Ну, так как же, мой друг, не хотите?
– Нет, Кюхля, что-то не хочется. Да и куда больному зимой по морозу тащиться!
– Ну, как знаете. А всё-таки подумайте, – может быть, и решите? Я ещё зайду.
– Заходите, подумаю, – сказал Голицын, чтобы только отделаться, и злая мысль мелькнула у него: «Немец – оттого и бежит». Но он тотчас устыдился, и они простились так же нежно, как встретились.
Когда гость ушёл, Голицын задумался – не о бегстве, а о том, что будет, когда его схватят. Ещё ни разу не думал об этом как следует. Не заглядывал в будущее, жил со дня на день, как в колыбели убаюканный, в своей весёлой, жёлтой комнате, и казалось, весь мир для него кончается деревьями старого сада, опушёнными инеем. Иногда ловил себя на глупой надежде: может быть, и не схватят; старый дом – убежище верное: как на дне морском, не сыщут. Притаится, переждёт, а потом уедет с Маринькой в Черёмушки или ещё дальше куда-нибудь, на край света; женится на ней, пошлёт к чёрту политику и будет просто счастлив.
Но вот, когда Кюхля ушёл, понял вдруг, что схватят наверное; и тогда что будет с Маринькой?
Вспомнился вчерашний разговор с Ниной Львовной.
Сорокалетняя институтка, воспитанная на чувствительных романах Сюза и Жанлис, в делах житейских госпожа Толычёва была, как дитя малое. Узнав от Фрындина о выкупе Черёмушек и видя, что Голицын ухаживает за Маринькой, несказанно обрадовалась. Но не понимала, почему он не говорит о своих чувствах к дочери с ней, с матерью; считала это неприличным. А когда узнала об его участии в бунте, испугалась. Долго таилась, молчала и ждала, не заговорит ли он сам; наконец не выдержала.
Начала издалека – о своём беспомощном вдовстве и сиротстве Мариньки, о доверии к Голицыну и к чистоте его намерений, а в заключение спросила неожиданно прямо, в упор:
– Как вы думаете, князь, благополучно ли кончится для вас это дело?
– Какое дело? – сразу понял он, но притворился непонимающим: было стыдно и страшно: «Как будто соблазнил дочь, и мать это знает».
– Да вот это ужасное происшествие Четырнадцатого. Простите, что я так прямо. Но ведь я – мать. А вы – человек благородный, чувствительный: вы должны понять сердце матери. Говорите же, говорите, Валерьян Михайлович, решайте нашу судьбу!

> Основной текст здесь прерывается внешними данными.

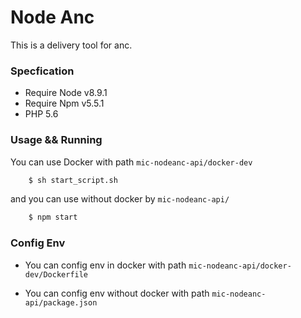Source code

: # Node Anc

This is a delivery tool for anc.


### Specfication

- Require Node v8.9.1
- Require Npm  v5.5.1
- PHP 5.6


### Usage && Running

You can use Docker with path `mic-nodeanc-api/docker-dev`

```sh
    $ sh start_script.sh
```

and you can use without docker by `mic-nodeanc-api/`

```sh
    $ npm start
```

### Config Env

- You can config env in docker with path `mic-nodeanc-api/docker-dev/Dockerfile`

- You can config env without docker with path `mic-nodeanc-api/package.json`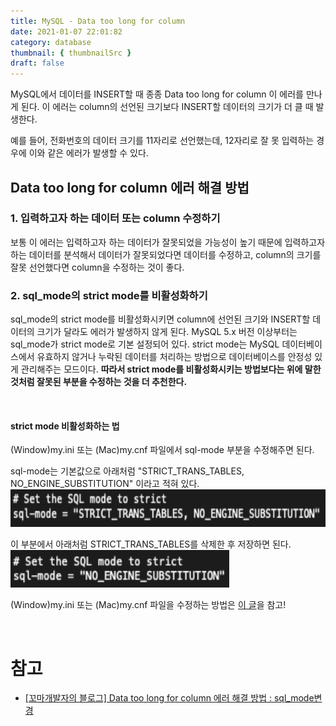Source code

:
 ```yaml
---
title: MySQL - Data too long for column
date: 2021-01-07 22:01:82
category: database
thumbnail: { thumbnailSrc }
draft: false
---
```


MySQL에서 데이터를 INSERT할 때 종종 Data too long for column 이 에러를 만나게 된다. 이 에러는 column의 선언된 크기보다 INSERT할 데이터의 크기가 더 클 때 발생한다.

예를 들어, 전화번호의 데이터 크기를 11자리로 선언했는데, 12자리로 잘 못 입력하는 경우에 이와 같은 에러가 발생할 수 있다.

## Data too long for column 에러 해결 방법

### 1. 입력하고자 하는 데이터 또는 column 수정하기

보통 이 에러는 입력하고자 하는 데이터가 잘못되었을 가능성이 높기 때문에 입력하고자 하는 데이터를 분석해서 데이터가 잘못되었다면 데이터를 수정하고, column의 크기를 잘못 선언했다면 column을 수정하는 것이 좋다.

### 2. sql_mode의 strict mode를 비활성화하기

sql_mode의 strict mode를 비활성화시키면 column에 선언된 크기와 INSERT할 데이터의 크기가 달라도 에러가 발생하지 않게 된다. MySQL 5.x 버전 이상부터는 sql_mode가 strict mode로 기본 설정되어 있다. strict mode는 MySQL 데이터베이스에서 유효하지 않거나 누락된 데이터를 처리하는 방법으로 데이터베이스를 안정성 있게 관리해주는 모드이다. **따라서 strict mode를 비활성화시키는 방법보다는 위에 말한 것처럼 잘못된 부분을 수정하는 것을 더 추천한다.**

</br>

#### strict mode 비활성화하는 법

(Window)my.ini 또는 (Mac)my.cnf 파일에서 sql-mode 부분을 수정해주면 된다.

sql-mode는 기본값으로 아래처럼 "STRICT_TRANS_TABLES, NO_ENGINE_SUBSTITUTION" 이라고 적혀 있다.
<img src="./image/data_long1.png"  width="600" height="60">

이 부분에서 아래처럼 STRICT_TRANS_TABLES를 삭제한 후 저장하면 된다.
<img src="./image/data_long2.png"  width="350" height="60">

(Window)my.ini 또는 (Mac)my.cnf 파일을 수정하는 방법은 [이 글](https://2dowon.netlify.app/database/error-code-1290/)을 참고!

</br>

# 참고

- [[꼬마개발자의 블로그] Data too long for column 에러 해결 방법 : sql_mode변경](https://m.blog.naver.com/PostView.nhn?blogId=devks0228&logNo=221637966872&proxyReferer=https:%2F%2Fwww.google.com%2F)
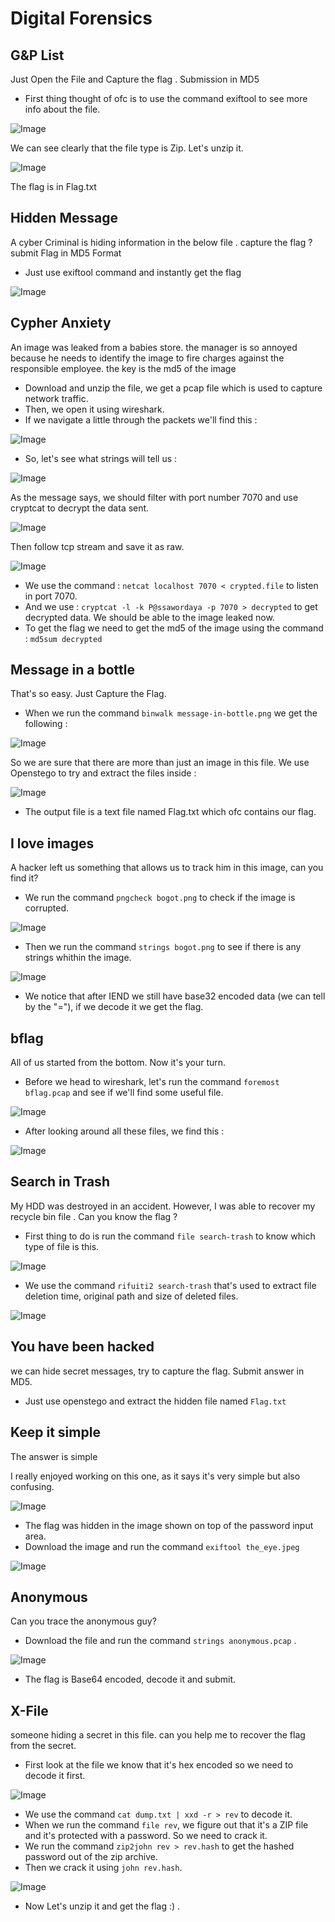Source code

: # Digital Forensics 
## G&P List 
Just Open the File and Capture the flag . Submission in MD5

* First thing thought of ofc is to use the command exiftool to see more info about the file. 

![Image](./assets/Capture1.JPG)

We can see clearly that the file type is Zip. Let's unzip it. 

![Image](./assets/Capture2.JPG)

The flag is in Flag.txt 


## Hidden Message 
A cyber Criminal is hiding information in the below file . capture the flag ? submit Flag in MD5 Format

* Just use exiftool command and instantly get the flag 

![Image](./assets/Capture3.JPG)


## Cypher Anxiety 
An image was leaked from a babies store. the manager is so annoyed because he needs to identify the image to fire charges against the responsible employee. the key is the md5 of the image

* Download and unzip the file, we get a pcap file which is used to capture network traffic. 
* Then, we open it using wireshark. 
* If we navigate a little through the packets we'll find this : 

![Image](./assets/Capture4.JPG)

* So, let's see what strings will tell us : 

![Image](./assets/Capture5.JPG)

As the message says, we should filter with port number 7070 and use cryptcat to decrypt the data sent. 

![Image](./assets/Capture6.JPG)

Then follow tcp stream and save it as raw. 

![Image](./assets/Capture7.JPG)

* We use the command : ```netcat localhost 7070 < crypted.file``` to listen in port 7070.
* And we use : ```cryptcat -l -k P@ssawordaya -p 7070 > decrypted``` to get decrypted data. 
We should be able to the image leaked now. 
* To get the flag we need to get the md5 of the image using the command : ```md5sum decrypted```


## Message in a bottle
That's so easy. Just Capture the Flag.

* When we run the command ```binwalk message-in-bottle.png``` we get the following : 

![Image](./assets/Capture8.JPG)

So we are sure that there are more than just an image in this file. 
We use Openstego to try and extract the files inside : 

![Image](./assets/Capture9.JPG)

* The output file is a text file named Flag.txt which ofc contains our flag. 


## I love images
A hacker left us something that allows us to track him in this image, can you find it?

* We run the command ```pngcheck bogot.png``` to check if the image is corrupted.

![Image](./assets/Capture10.JPG)

* Then we run the command ```strings bogot.png``` to see if there is any strings whithin the image. 

![Image](./assets/Capture11.JPG)

* We notice that after IEND we still have base32 encoded data (we can tell by the "="), if we decode it we get the flag. 


## bflag 
All of us started from the bottom. Now it's your turn.

* Before we head to wireshark, let's run the command ```foremost bflag.pcap``` and see if we'll find some useful file. 

![Image](./assets/Capture12.JPG)

* After looking around all these files, we find this : 

![Image](./assets/Capture13.JPG)


## Search in Trash 
My HDD was destroyed in an accident. However, I was able to recover my recycle bin file . Can you know the flag ?

* First thing to do is run the command ```file search-trash``` to know which type of file is this. 

![Image](./assets/Capture14.JPG)

* We use the command ```rifuiti2 search-trash``` that's used to extract file deletion time, original path and size of deleted files. 

![Image](./assets/Capture15.JPG)


## You have been hacked 
we can hide secret messages, try to capture the flag. Submit answer in MD5.

* Just use openstego and extract the hidden file named ```Flag.txt```

## Keep it simple 
The answer is simple

I really enjoyed working on this one, as it says it's very simple but also confusing. 

![Image](./assets/Capture16.JPG)

* The flag was hidden in the image shown on top of the password input area. 
* Download the image and run the command ```exiftool the_eye.jpeg```

![Image](./assets/Capture17.JPG)


## Anonymous 
Can you trace the anonymous guy? 

* Download the file and run the command ```strings anonymous.pcap``` . 

![Image](./assets/Capture18.JPG)

* The flag is Base64 encoded, decode it and submit. 


## X-File
someone hiding a secret in this file. can you help me to recover the flag from the secret. 

* First look at the file we know that it's hex encoded so we need to decode it first. 

![Image](./assets/Capture19.JPG)

* We use the command ```cat dump.txt | xxd -r > rev``` to decode it. 
* When we run the command ```file rev```, we figure out that it's a ZIP file and it's protected with a password. So we need to crack it. 
* We run the command ```zip2john rev > rev.hash``` to get the hashed password out of the zip archive.
* Then we crack it using ```john rev.hash```. 

![Image](./assets/Capture20.JPG)

* Now Let's unzip it and get the flag :) . 















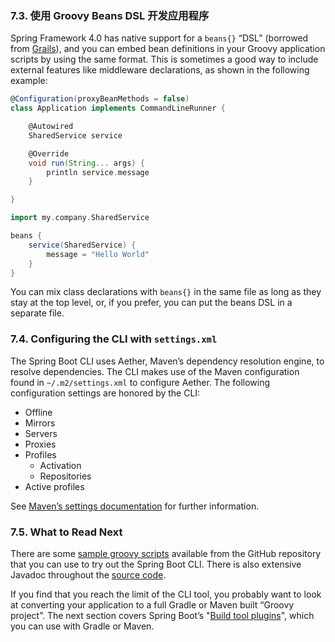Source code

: ### 7.3. 使用 Groovy Beans DSL 开发应用程序

Spring Framework 4.0 has native support for a `beans{}` “DSL” (borrowed from [Grails](https://grails.org/)), and you can embed bean definitions in your Groovy application scripts by using the same format. This is sometimes a good way to include external features like middleware declarations, as shown in the following example:

```groovy
@Configuration(proxyBeanMethods = false)
class Application implements CommandLineRunner {

    @Autowired
    SharedService service

    @Override
    void run(String... args) {
        println service.message
    }

}

import my.company.SharedService

beans {
    service(SharedService) {
        message = "Hello World"
    }
}
```

You can mix class declarations with `beans{}` in the same file as long as they stay at the top level, or, if you prefer, you can put the beans DSL in a separate file.

### 7.4. Configuring the CLI with `settings.xml`

The Spring Boot CLI uses Aether, Maven’s dependency resolution engine, to resolve dependencies. The CLI makes use of the Maven configuration found in `~/.m2/settings.xml` to configure Aether. The following configuration settings are honored by the CLI:

- Offline
- Mirrors
- Servers
- Proxies
- Profiles
  - Activation
  - Repositories
- Active profiles

See [Maven’s settings documentation](https://maven.apache.org/settings.html) for further information.

### 7.5. What to Read Next

There are some [sample groovy scripts](https://github.com/spring-projects/spring-boot/tree/v2.2.2.RELEASE/spring-boot-project/spring-boot-cli/samples) available from the GitHub repository that you can use to try out the Spring Boot CLI. There is also extensive Javadoc throughout the [source code](https://github.com/spring-projects/spring-boot/tree/v2.2.2.RELEASE/spring-boot-project/spring-boot-cli/src/main/java/org/springframework/boot/cli).

If you find that you reach the limit of the CLI tool, you probably want to look at converting your application to a full Gradle or Maven built “Groovy project”. The next section covers Spring Boot’s "[Build tool plugins](https://docs.spring.io/spring-boot/docs/2.2.2.RELEASE/reference/htmlsingle/#build-tool-plugins)", which you can use with Gradle or Maven.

– Извольте, Нина Львовна. Вы прямо спросили, и я прямо отвечу. Нет, дело это для меня благополучно не кончится: разыщут, схватят, будут судить и присудят если не к плахе, то к тюрьме или каторге.
Она побледнела так, что он испугался, как бы ей не сделалось дурно.
– А как же Маринька?– всплеснула руками и заплакала. – Что же делать? Что же делать? Помогите, князь, посоветуйте.
В лице её промелькнуло сходство с плачущей Маринькой. Голицын взял её руки и поцеловал их с почтительной нежностью.
– Я очень виноват перед вами, Нина Львовна. Но даю вам слово: я сделаю всё, что могу, чтобы Марья Павловна забыла обо мне, а вы поскорее уезжайте с нею в Черёмушки.
На этом разговор их кончился. И вот теперь, вспомнив о нём, понял он, что взял на себя непосильную тяжесть. «Сделаю, чтобы забыла обо мне», – легко сказать. Чем больше думал, тем больше чувствовал себя виноватым какою-то виною неискупимою. Ничего не знающую девочку, почти ребёнка, влечёт за собою на муку, которой, может быть, и сам не вынесет. Ухватился за неё, как утопающий, и тащит ко дну. Или как тот путешественник, который, спасаясь в пустыне от зверя, бросился в колодец, повис на суку, рвёт ягоды с куста малины и ест, забыв о гибели.